Steckt der Griff aber auf dem Lenker so gibt dort nichts mehr nach. 

Das kann jeder selber ausprobieren. 

Ich habe nur meine persönliche Erfahrung 
geschildert.


----------



## Ergon_Bike (19. März 2019)

Wir haben Dich richtig verstanden, Ralf. 
Und ja dass das so ist, ist auch vollkommen logisch, da der Innenkern leichter nachgibt, insofern nicht verbaut am Lenker.
Aber den nichtmontierten Zustand kannst du komplett vernachlässigen und dieser ist absolut irrelevant!



 

Die beschriebene "angepasste Dämpfung" ist definitiv da und wahrnehmbar. 
Vielleicht nimmst Du diese nicht wahr, weil der Unterschied sehr geringfügig ist?

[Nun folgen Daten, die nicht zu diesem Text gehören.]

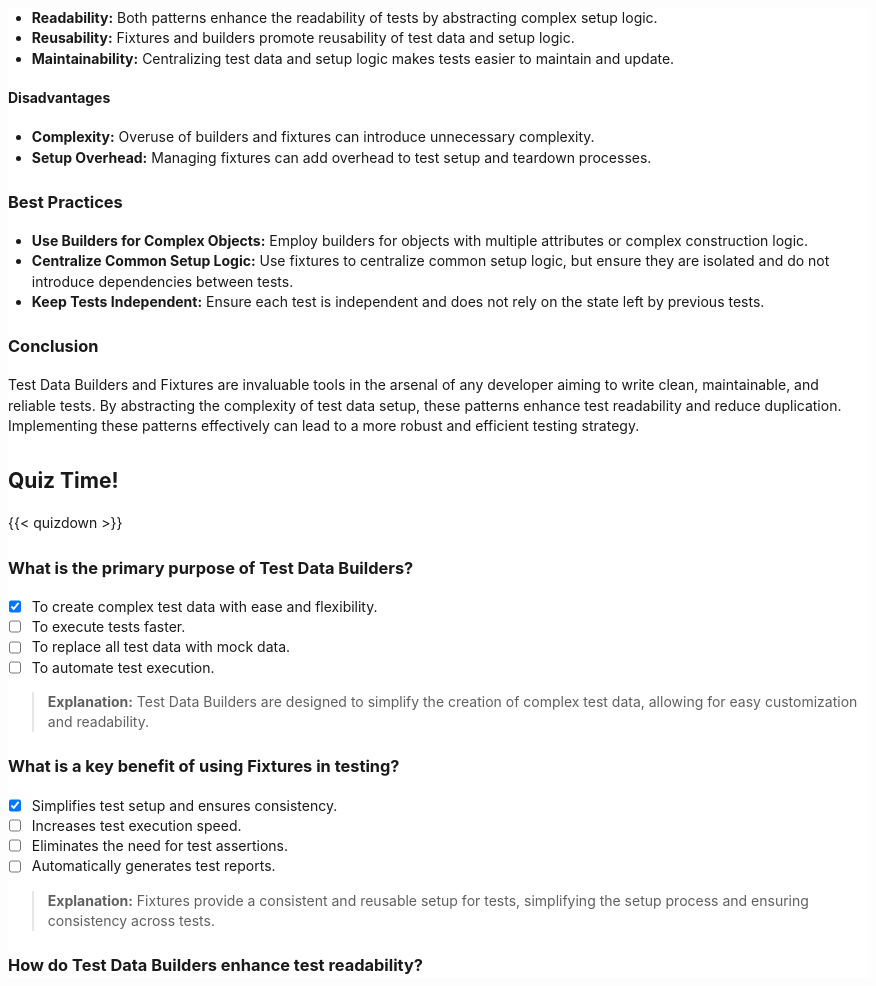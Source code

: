 - **Readability:** Both patterns enhance the readability of tests by abstracting complex setup logic.
- **Reusability:** Fixtures and builders promote reusability of test data and setup logic.
- **Maintainability:** Centralizing test data and setup logic makes tests easier to maintain and update.

#### Disadvantages

- **Complexity:** Overuse of builders and fixtures can introduce unnecessary complexity.
- **Setup Overhead:** Managing fixtures can add overhead to test setup and teardown processes.

### Best Practices

- **Use Builders for Complex Objects:** Employ builders for objects with multiple attributes or complex construction logic.
- **Centralize Common Setup Logic:** Use fixtures to centralize common setup logic, but ensure they are isolated and do not introduce dependencies between tests.
- **Keep Tests Independent:** Ensure each test is independent and does not rely on the state left by previous tests.

### Conclusion

Test Data Builders and Fixtures are invaluable tools in the arsenal of any developer aiming to write clean, maintainable, and reliable tests. By abstracting the complexity of test data setup, these patterns enhance test readability and reduce duplication. Implementing these patterns effectively can lead to a more robust and efficient testing strategy.

## Quiz Time!

{{< quizdown >}}

### What is the primary purpose of Test Data Builders?

- [x] To create complex test data with ease and flexibility.
- [ ] To execute tests faster.
- [ ] To replace all test data with mock data.
- [ ] To automate test execution.

> **Explanation:** Test Data Builders are designed to simplify the creation of complex test data, allowing for easy customization and readability.

### What is a key benefit of using Fixtures in testing?

- [x] Simplifies test setup and ensures consistency.
- [ ] Increases test execution speed.
- [ ] Eliminates the need for test assertions.
- [ ] Automatically generates test reports.

> **Explanation:** Fixtures provide a consistent and reusable setup for tests, simplifying the setup process and ensuring consistency across tests.

### How do Test Data Builders enhance test readability?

Natürlich ist das Deine ganz private, subjektive Erfahrung. Gut dass Du diese kundtust, denn so können wir unsere Produkte stets verbessern. Feedback bedeutet aber nicht immer einen Mehrwert für den Hersteller.

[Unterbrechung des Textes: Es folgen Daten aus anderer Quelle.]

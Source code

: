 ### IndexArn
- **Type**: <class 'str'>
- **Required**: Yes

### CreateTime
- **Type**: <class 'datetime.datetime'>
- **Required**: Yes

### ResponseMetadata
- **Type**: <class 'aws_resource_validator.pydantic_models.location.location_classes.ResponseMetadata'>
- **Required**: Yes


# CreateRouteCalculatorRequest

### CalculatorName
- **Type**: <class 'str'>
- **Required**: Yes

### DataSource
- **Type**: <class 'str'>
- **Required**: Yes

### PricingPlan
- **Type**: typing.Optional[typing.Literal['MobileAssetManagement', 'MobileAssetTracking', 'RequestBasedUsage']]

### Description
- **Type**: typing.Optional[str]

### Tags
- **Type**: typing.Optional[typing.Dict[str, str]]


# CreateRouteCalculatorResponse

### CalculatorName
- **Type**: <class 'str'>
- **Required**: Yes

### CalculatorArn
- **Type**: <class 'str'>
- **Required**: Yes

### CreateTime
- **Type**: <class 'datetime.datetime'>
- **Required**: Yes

Darüberhinaus erscheint Deine obige erste Aussage "in Stein gemeißelt" dh. unumstößlich und vor allem allgemeingültig und wirft ein negatives, nicht der Wahrheit entsprechendes Licht auf den Griff.
Nicht nur dass die Aussage auch wenig mit dem Thema zu tun hat, welche Dicke des GE1 der bessere sei, und mit diversen "Verbalentgleisungen" gespickt ist.

LG, Niels


----------



## sendit89 (16. August 2019)

@Ergon_Bike Ich fahre aktuell die GE1 an meinem Rad in der Standardgröße. Nach 5 Tagen Saalbach hatte ich so schmerzen und meine Sehnenscheiden an beiden Händen sind stark entzündet. Handgröße habe ich ca.9.

Sollte ich lieber auf die GE1 Slim wechseln oder was empfehlt ihr? Derzeit kann ich kaum noch richtig zugreifen. Es gab leider viele Bremswellen und ich fahre recht schnell und Sprunglastig.

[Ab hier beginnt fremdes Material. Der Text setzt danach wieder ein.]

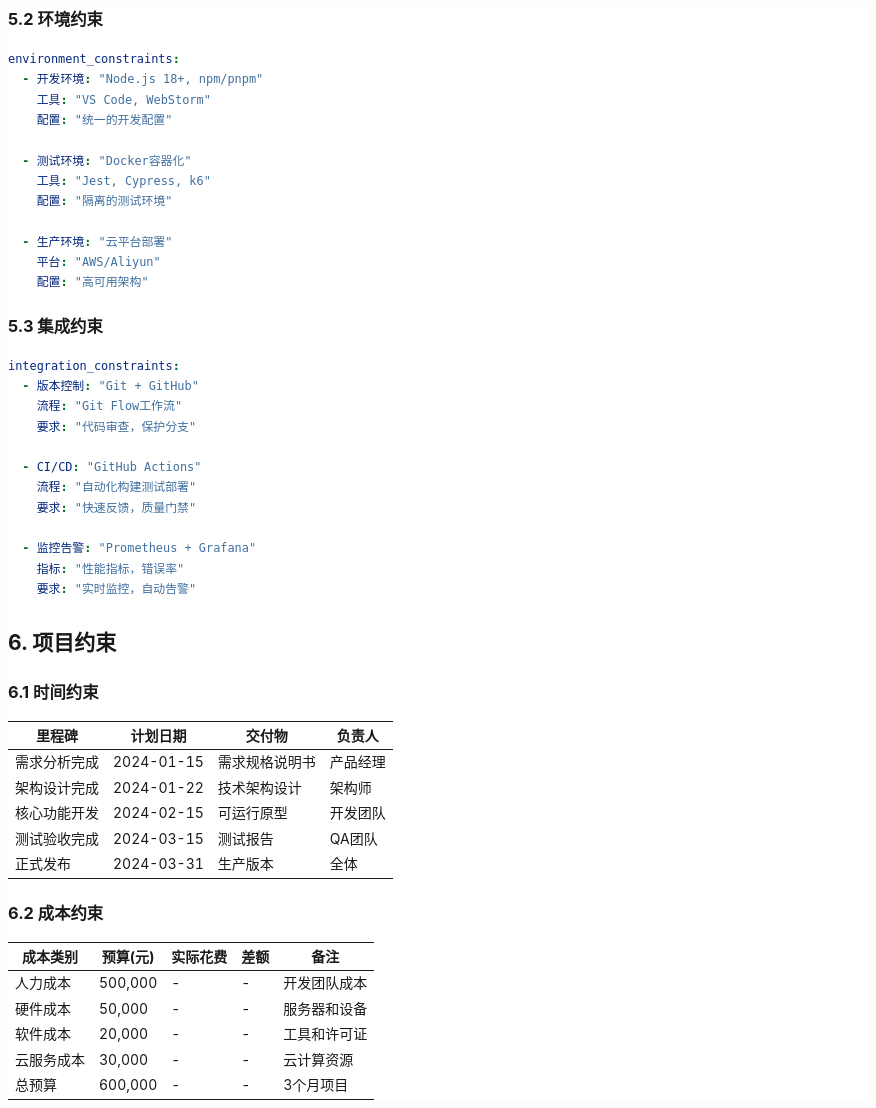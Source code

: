 ### 5.2 环境约束
```yaml
environment_constraints:
  - 开发环境: "Node.js 18+, npm/pnpm"
    工具: "VS Code, WebStorm"
    配置: "统一的开发配置"

  - 测试环境: "Docker容器化"
    工具: "Jest, Cypress, k6"
    配置: "隔离的测试环境"

  - 生产环境: "云平台部署"
    平台: "AWS/Aliyun"
    配置: "高可用架构"
```

### 5.3 集成约束
```yaml
integration_constraints:
  - 版本控制: "Git + GitHub"
    流程: "Git Flow工作流"
    要求: "代码审查，保护分支"

  - CI/CD: "GitHub Actions"
    流程: "自动化构建测试部署"
    要求: "快速反馈，质量门禁"

  - 监控告警: "Prometheus + Grafana"
    指标: "性能指标，错误率"
    要求: "实时监控，自动告警"
```

## 6. 项目约束
### 6.1 时间约束
| 里程碑 | 计划日期 | 交付物 | 负责人 |
|--------|----------|--------|--------|
| 需求分析完成 | 2024-01-15 | 需求规格说明书 | 产品经理 |
| 架构设计完成 | 2024-01-22 | 技术架构设计 | 架构师 |
| 核心功能开发 | 2024-02-15 | 可运行原型 | 开发团队 |
| 测试验收完成 | 2024-03-15 | 测试报告 | QA团队 |
| 正式发布 | 2024-03-31 | 生产版本 | 全体 |

### 6.2 成本约束
| 成本类别 | 预算(元) | 实际花费 | 差额 | 备注 |
|----------|----------|----------|------|------|
| 人力成本 | 500,000 | - | - | 开发团队成本 |
| 硬件成本 | 50,000 | - | - | 服务器和设备 |
| 软件成本 | 20,000 | - | - | 工具和许可证 |
| 云服务成本 | 30,000 | - | - | 云计算资源 |
| 总预算 | 600,000 | - | - | 3个月项目 |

Bisher bin ich auf beiden Rädern mit den GE1 immer recht zufrieden gewesen und hatte so etwas noch nicht.

Wäre super wenn Feedback dazu käme. Danke


----------



## Ergon_Bike (22. August 2019)

Hi @sendit89 ,
das klingt schon schmerzhaft. Darf ich fragen, welche Lines Du vornehmlich gefahren bist?

War zuletzt in Saalbach recht zufrieden mit den GA2 FAT, die mir durch das mehr an Dämpfung (33cm Greifdurchmesser) dort sehr gut taten (Handschuhgröße 8.5-9.0). Im Vorjahr bin ich allerdings mit dem GE1 EVO Factory sehr gut gefahren.

LG


----------



## MTB-News.de




----------



## sendit89 (22. August 2019)

Ergon_Bike schrieb:


> Hi @sendit89 ,
> das klingt schon schmerzhaft. Darf ich fragen, welche Lines Du vornehmlich gefahren bist?
> 
> War zuletzt in Saalbach recht zufrieden mit den GA2 FAT, die mir durch das mehr an Dämpfung (33cm Greifdurchmesser) dort sehr gut taten (Handschuhgröße 8.5-9.0). Im Vorjahr bin ich allerdings mit dem GE1 EVO Factory sehr gut gefahren.
> ...


HI,
ich bin eigentlich alle Lines im ständigen Wechsel gefahren, deshalb kann ich dies nicht so genau definieren. Leider gab es unzählige Bremswellen die wohl meinen Händen nicht gerade gut getan haben.


----------



## Ergon_Bike (22. August 2019)

Ja, daher würde ich auch erstmal hier nochmal dasselbe Setup testen, damit Du sicher sein kannst, dass es an den Bremswellen lag.
Wie erwähnt, helfen mir da gut die GA2 FAT.


----------



## Antlion90 (26. August 2019)

Ich war auch zwei Tage in Saalbach im August diesen Jahres unterwegs. Für Testzwecke zuerst noch mit meinen alten dünnen Hope Griffen und anschließend mit den GD1 Factory, war schon vom greifen viel angenehmer und durch die konische Form viel besser im Gefühl und der Dämpfung im Außenbereich der Grifffläche. 
Saalbach Allgemein mit den ganzen Bremswellen kann man getrost vergessen, da helfen die Griffe nur noch bedingt etwas. Die schwierigeren Strecken wie die X-Line oder der Almstadl-Trail sind hingegen Bremswellen befreit, weil hier doch nicht so viele runter fahren.


----------



## sendit89 (26. August 2019)

Antlion90 schrieb:


> Ich war auch zwei Tage in Saalbach im August diesen Jahres unterwegs. Für Testzwecke zuerst noch mit meinen alten dünnen Hope Griffen und anschließend mit den GD1 Factory, war schon vom greifen viel angenehmer und durch die konische Form viel besser im Gefühl und der Dämpfung im Außenbereich der Grifffläche.
> Saalbach Allgemein mit den ganzen Bremswellen kann man getrost vergessen, da helfen die Griffe nur noch bedingt etwas. Die schwierigeren Strecken wie die X-Line oder der Almstadl-Trail sind hingegen Bremswellen befreit, weil hier doch nicht so viele runter fahren.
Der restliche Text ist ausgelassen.